* Records for the exercise *
++++++

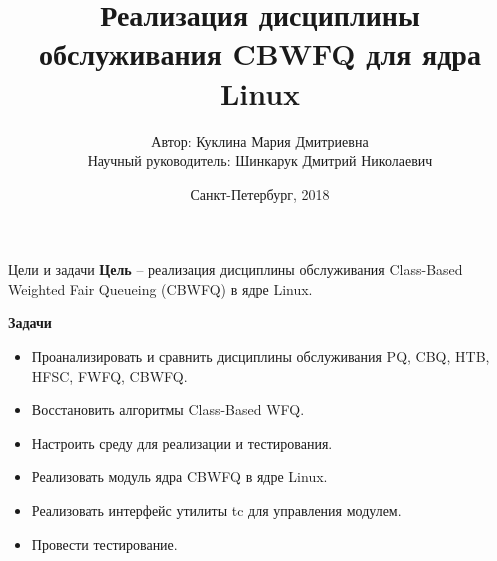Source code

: \documentclass[12pt]{beamer}
\title[Реализация CBWFQ в ядре Linux]{Реализация дисциплины обслуживания CBWFQ для ядра Linux\\}
\author[]{{\small Автор: Куклина Мария Дмитриевна\\ Научный руководитель: Шинкарук Дмитрий Николаевич\\}}
\institute[]{Университет ИТМО}
\date[]{Санкт-Петербург, 2018}
\begin{document}
\setcounter{figure}{0}

\newcommand{\mc}[0]{\makecell}
\newcommand\setrow[1]{\gdef\rowmac{#1}#1\ignorespaces}
\newcommand\clearrow{\global\let\rowmac\relax}
\clearrow

\begin{darkbars}
    \begin{frame}
        \titlepage
    \end{frame}
\end{darkbars}

\begin{frame}{Цели и задачи}
    \textbf{Цель} -- реализация дисциплины обслуживания Class-Based Weighted Fair Queueing
    (CBWFQ) в ядре Linux. \newline

    \textbf{Задачи}
    {\small
        \begin{itemize}

    \item Проанализировать и сравнить дисциплины обслуживания PQ, CBQ, HTB, HFSC, FWFQ, CBWFQ.
    \item Восстановить алгоритмы Class-Based WFQ.
    \item Настроить среду для реализации и тестирования.
    \item Реализовать модуль ядра CBWFQ в ядре Linux.
    \item Реализовать интерфейс утилиты tc для управления модулем.
    \item Провести тестирование.
        \end{itemize}
    }
\end{frame}
\end{document}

++++++

* Problem to work on *
Return the lines of the records that include the string "rowmac".

* Solution *
\newcommand\setrow[1]{\gdef\rowmac{#1}#1\ignorespaces}
\newcommand\clearrow{\global\let\rowmac\relax}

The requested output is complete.